2 Responses to “Queer Moments in African Novels—The Palmwine Drinkard And the Complete Gentleman” Subscribe

  1. Nancy Henaku September 12, 2013 at 6:44 pm #

    I find your interpretation of this aspects of the Palmwine Drinkard very interesting… Your analysis has given a fresh perspective on that part of the story. When I read the booK, I was first drawn to its language and style. And in relation to the part of the story you are discussing, my focus was drawn on the renarration of the Disobedient Daughter Tale so much so that nothing related to your interpretation occurred to me.
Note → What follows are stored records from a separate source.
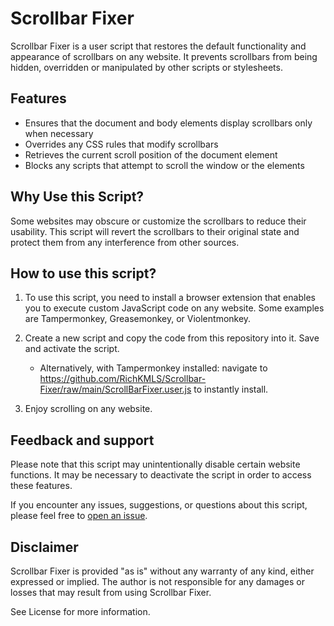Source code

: # Scrollbar Fixer

Scrollbar Fixer is a user script that restores the default functionality and appearance of scrollbars on any website. It prevents scrollbars from being hidden, overridden or manipulated by other scripts or stylesheets.

## Features

- Ensures that the document and body elements display scrollbars only when necessary
- Overrides any CSS rules that modify scrollbars
- Retrieves the current scroll position of the document element
- Blocks any scripts that attempt to scroll the window or the elements

## Why Use this Script?

Some websites may obscure or customize the scrollbars to reduce their usability. This script will revert the scrollbars to their original state and protect them from any interference from other sources.

## How to use this script?

1. To use this script, you need to install a browser extension that enables you to execute custom JavaScript code on any website. Some examples are Tampermonkey, Greasemonkey, or Violentmonkey.
2. Create a new script and copy the code from this repository into it. Save and activate the script.
    - Alternatively, with Tampermonkey installed: navigate to https://github.com/RichKMLS/Scrollbar-Fixer/raw/main/ScrollBarFixer.user.js to instantly install.

4. Enjoy scrolling on any website.

## Feedback and support

Please note that this script may unintentionally disable certain website functions. It may be necessary to deactivate the script in order to access these features.

If you encounter any issues, suggestions, or questions about this script, please feel free to [open an issue](https://github.com/richkmls/scrollbar-fixer/issues).

## Disclaimer

Scrollbar Fixer is provided "as is" without any warranty of any kind, either expressed or implied. The author is not responsible for any damages or losses that may result from using Scrollbar Fixer. 

See License for more information.
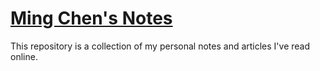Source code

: # [Ming Chen's Notes](https://github.com/MingChen0919/notes)


This repository is a collection of my personal notes and articles I've read online.
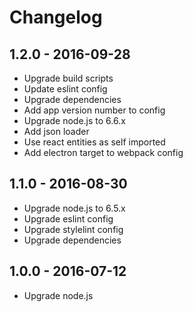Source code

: # Changelog

## 1.2.0 - 2016-09-28
- Upgrade build scripts
- Update eslint config
- Upgrade dependencies
- Add app version number to config
- Upgrade node.js to 6.6.x
- Add json loader
- Use react entities as self imported
- Add electron target to webpack config

## 1.1.0 - 2016-08-30
- Upgrade node.js to 6.5.x
- Upgrade eslint config
- Upgrade stylelint config
- Upgrade dependencies

## 1.0.0 - 2016-07-12
- Upgrade node.js
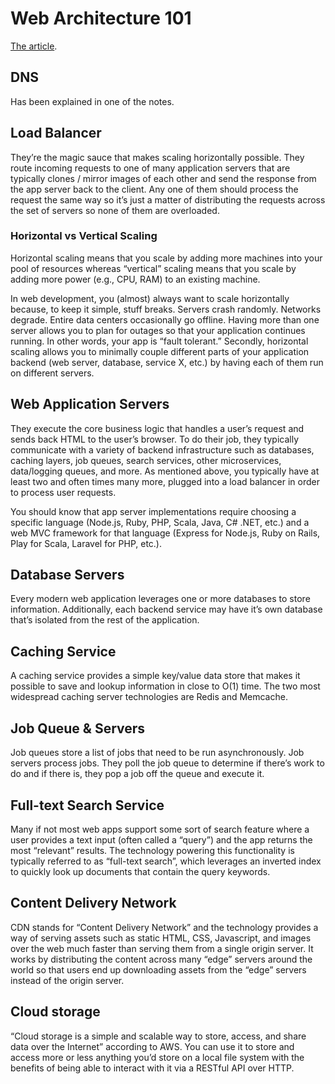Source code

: # Web Architecture 101

[The article](https://engineering.videoblocks.com/web-architecture-101-a3224e126947).

## DNS 

Has been explained in one of the notes.

## Load Balancer

They’re the magic sauce that makes scaling horizontally possible. They route incoming requests to one of many application servers that are typically clones / mirror images of each other and send the response from the app server back to the client. Any one of them should process the request the same way so it’s just a matter of distributing the requests across the set of servers so none of them are overloaded.

### Horizontal vs Vertical Scaling 

Horizontal scaling means that you scale by adding more machines into your pool of resources whereas “vertical” scaling means that you scale by adding more power (e.g., CPU, RAM) to an existing machine.

In web development, you (almost) always want to scale horizontally because, to keep it simple, stuff breaks. Servers crash randomly. Networks degrade. Entire data centers occasionally go offline. Having more than one server allows you to plan for outages so that your application continues running. In other words, your app is “fault tolerant.” Secondly, horizontal scaling allows you to minimally couple different parts of your application backend (web server, database, service X, etc.) by having each of them run on different servers.

## Web Application Servers

They execute the core business logic that handles a user’s request and sends back HTML to the user’s browser. To do their job, they typically communicate with a variety of backend infrastructure such as databases, caching layers, job queues, search services, other microservices, data/logging queues, and more. As mentioned above, you typically have at least two and often times many more, plugged into a load balancer in order to process user requests.

You should know that app server implementations require choosing a specific language (Node.js, Ruby, PHP, Scala, Java, C# .NET, etc.) and a web MVC framework for that language (Express for Node.js, Ruby on Rails, Play for Scala, Laravel for PHP, etc.). 

## Database Servers

Every modern web application leverages one or more databases to store information. Additionally, each backend service may have it’s own database that’s isolated from the rest of the application.

## Caching Service 

A caching service provides a simple key/value data store that makes it possible to save and lookup information in close to O(1) time.
The two most widespread caching server technologies are Redis and Memcache.

## Job Queue & Servers

Job queues store a list of jobs that need to be run asynchronously. Job servers process jobs. They poll the job queue to determine if there’s work to do and if there is, they pop a job off the queue and execute it. 

## Full-text Search Service

Many if not most web apps support some sort of search feature where a user provides a text input (often called a “query”) and the app returns the most “relevant” results. The technology powering this functionality is typically referred to as “full-text search”, which leverages an inverted index to quickly look up documents that contain the query keywords.

## Content Delivery Network

CDN stands for “Content Delivery Network” and the technology provides a way of serving assets such as static HTML, CSS, Javascript, and images over the web much faster than serving them from a single origin server. It works by distributing the content across many “edge” servers around the world so that users end up downloading assets from the “edge” servers instead of the origin server.

## Cloud storage

“Cloud storage is a simple and scalable way to store, access, and share data over the Internet” according to AWS. You can use it to store and access more or less anything you’d store on a local file system with the benefits of being able to interact with it via a RESTful API over HTTP.
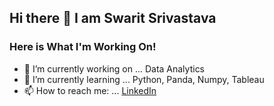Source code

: ## Hi there 👋 I am Swarit Srivastava

### Here is What I'm Working On!

- 🔭 I’m currently working on ... Data Analytics
- 🌱 I’m currently learning ... Python, Panda, Numpy, Tableau
- 📫 How to reach me: ... [LinkedIn](https://www.linkedin.com/in/swaritsrivastava/)

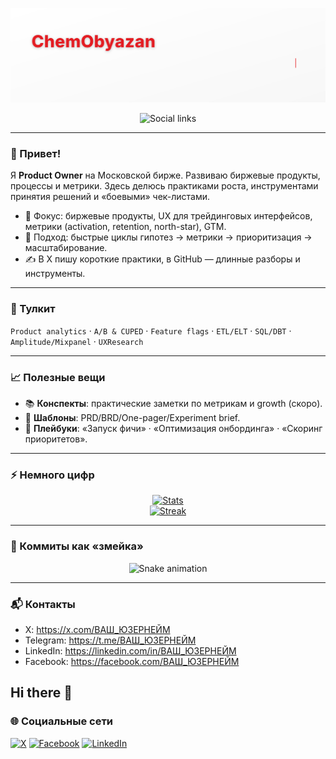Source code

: <!-- Верхний баннер -->
<p align="center">
  <img src="https://raw.githubusercontent.com/ChemObyazan/ChemObyazan/main/assets/header.svg" alt="ChemObyazan — Product Owner" />
</p>

<!-- Соцсети -->
<p align="center">
  <img src="https://raw.githubusercontent.com/ChemObyazan/ChemObyazan/main/assets/socials.svg" alt="Social links" />
</p>

---

### 👋 Привет!
Я **Product Owner** на Московской бирже. Развиваю биржевые продукты, процессы и метрики. Здесь делюсь практиками роста, инструментами принятия решений и «боевыми» чек-листами.

- 🎯 Фокус: биржевые продукты, UX для трейдинговых интерфейсов, метрики (activation, retention, north-star), GTM.
- 🧪 Подход: быстрые циклы гипотез → метрики → приоритизация → масштабирование.
- ✍️ В X пишу короткие практики, в GitHub — длинные разборы и инструменты.

---

### 🧰 Тулкит
`Product analytics` · `A/B & CUPED` · `Feature flags` · `ETL/ELT` · `SQL/DBT` · `Amplitude/Mixpanel` · `UXResearch`

---

### 📈 Полезные вещи
- 📚 **Конспекты**: практические заметки по метрикам и growth (скоро).
- 🧩 **Шаблоны**: PRD/BRD/One-pager/Experiment brief.
- 🧠 **Плейбуки**: «Запуск фичи» · «Оптимизация онбординга» · «Скоринг приоритетов».

---

### ⚡ Немного цифр
<p align="center">
  <a href="https://github-readme-stats.vercel.app/api?username=ChemObyazan&show_icons=true&hide_title=true&include_all_commits=true&count_private=true">
    <img src="https://github-readme-stats.vercel.app/api?username=ChemObyazan&show_icons=true&hide_title=true&include_all_commits=true&count_private=true" alt="Stats" />
  </a>
  <br/>
  <a href="https://streak-stats.demolab.com?user=ChemObyazan">
    <img src="https://streak-stats.demolab.com?user=ChemObyazan" alt="Streak" />
  </a>
</p>

---

### 🐍 Коммиты как «змейка»
<p align="center">
  <img src="https://raw.githubusercontent.com/ChemObyazan/ChemObyazan/output/assets/snake.svg" alt="Snake animation"/>
</p>

---

### 📬 Контакты
- X: https://x.com/ВАШ_ЮЗЕРНЕЙМ  
- Telegram: https://t.me/ВАШ_ЮЗЕРНЕЙМ  
- LinkedIn: https://linkedin.com/in/ВАШ_ЮЗЕРНЕЙМ  
- Facebook: https://facebook.com/ВАШ_ЮЗЕРНЕЙМ

## Hi there 👋

<!--
**ChemObyazan/ChemObyazan** is a ✨ _special_ ✨ repository because its `README.md` (this file) appears on your GitHub profile.

Here are some ideas to get you started:

- 🔭 I’m currently working on ...
- 🌱 I’m currently learning ...
- 👯 I’m looking to collaborate on ...
- 🤔 I’m looking for help with ...
- 💬 Ask me about ...
- 📫 How to reach me: ...
- 😄 Pronouns: ...
- ⚡ Fun fact: ...
-->

### 🌐 Социальные сети

[![X](https://img.shields.io/badge/X-000000?style=for-the-badge&logo=x&logoColor=white)](https://x.com/ChemObyazan?s=09)
[![Facebook](https://img.shields.io/badge/Facebook-1877F2?style=for-the-badge&logo=facebook&logoColor=white)](https://www.facebook.com/share/1GEt8oeTia/)
[![LinkedIn](https://img.shields.io/badge/LinkedIn-0077B5?style=for-the-badge&logo=linkedin&logoColor=white)](https://www.linkedin.com/in/ruslan-beskorovayniy-9228a7384?utm_source=share&utm_campaign=share_via&utm_content=profile&utm_medium=android_app)
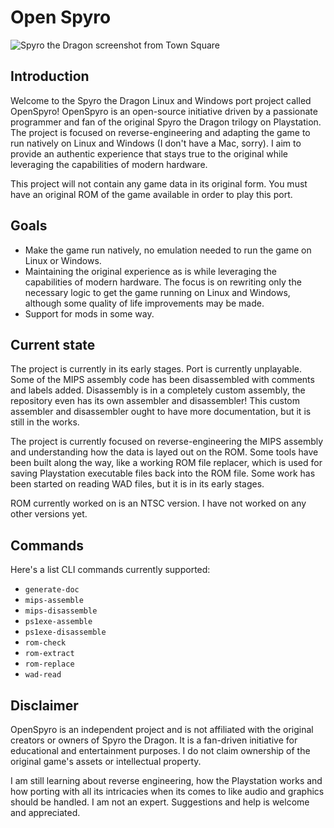 # Open Spyro

![Spyro the Dragon screenshot from Town Square](http://henrijahanna.fi/projects/open_spyro/spyro_town_square.bmp)

## Introduction

Welcome to the Spyro the Dragon Linux and Windows port project called OpenSpyro! OpenSpyro is an open-source initiative driven by a passionate programmer and fan of the original Spyro the Dragon trilogy on Playstation. The project is focused on reverse-engineering and adapting the game to run natively on Linux and Windows (I don't have a Mac, sorry). I aim to provide an authentic experience that stays true to the original while leveraging the capabilities of modern hardware.

This project will not contain any game data in its original form. You must have an original ROM of the game available in order to play this port.

## Goals

* Make the game run natively, no emulation needed to run the game on Linux or Windows.
* Maintaining the original experience as is while leveraging the capabilities of modern hardware. The focus is on rewriting only the necessary logic to get the game running on Linux and Windows, although some quality of life improvements may be made.
* Support for mods in some way.

## Current state

The project is currently in its early stages. Port is currently unplayable. Some of the MIPS assembly code has been disassembled with comments and labels added. Disassembly is in a completely custom assembly, the repository even has its own assembler and disassembler! This custom assembler and disassembler ought to have more documentation, but it is still in the works.

The project is currently focused on reverse-engineering the MIPS assembly and understanding how the data is layed out on the ROM. Some tools have been built along the way, like a working ROM file replacer, which is used for saving Playstation executable files back into the ROM file. Some work has been started on reading WAD files, but it is in its early stages.

ROM currently worked on is an NTSC version. I have not worked on any other versions yet.

## Commands

Here's a list CLI commands currently supported:

* `generate-doc`
* `mips-assemble`
* `mips-disassemble`
* `ps1exe-assemble`
* `ps1exe-disassemble`
* `rom-check`
* `rom-extract`
* `rom-replace`
* `wad-read`

## Disclaimer

OpenSpyro is an independent project and is not affiliated with the original creators or owners of Spyro the Dragon. It is a fan-driven initiative for educational and entertainment purposes. I do not claim ownership of the original game's assets or intellectual property.

I am still learning about reverse engineering, how the Playstation works and how porting with all its intricacies when its comes to like audio and graphics should be handled. I am not an expert. Suggestions and help is welcome and appreciated.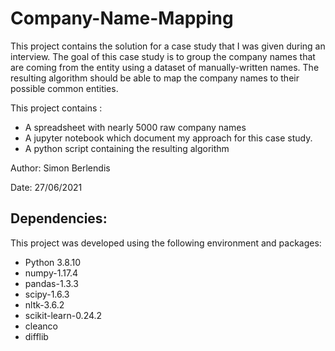 # Company-Name-Mapping

This project contains the solution for a case study that I was given during an interview.
The goal of this case study is to group the company names that are coming from the entity using a dataset of manually-written names.
The resulting algorithm should be able to map the company names to their possible common entities. 

This project contains :
 * A spreadsheet with nearly 5000 raw company names
 * A jupyter notebook which document my approach for this case study.
 * A python script containing the resulting algorithm  

Author: Simon Berlendis

Date: 27/06/2021

## Dependencies:

This project was developed using the following environment and packages: 
 * Python 3.8.10
 * numpy-1.17.4
 * pandas-1.3.3
 * scipy-1.6.3
 * nltk-3.6.2
 * scikit-learn-0.24.2
 * cleanco
 * difflib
Like you, this story was a very significant part of the stories we heard while growing up and I remember that our primary (grade) six English textbook contained a story about Afiyo, a beautiful but proud girl who rejected all the suitors who came her way and eventually ended up in an isolated place with three handsome men who later turned into three fishes. Aidoo’s story Anowa and Sutherland’s Foriwa (the play) and New Life in Kyerefaso (the short story) are re/creations of the same oral narrative.

  2. Ainehi Edoro September 13, 2013 at 1:59 pm #

    Delighted to know that the post got you thinking about The Palmwine Drinkard differently.

    Thanks for sending my way these titles of African narratives that rely on the Proud/Disobedient/Pretty girl motif. Will def check them out.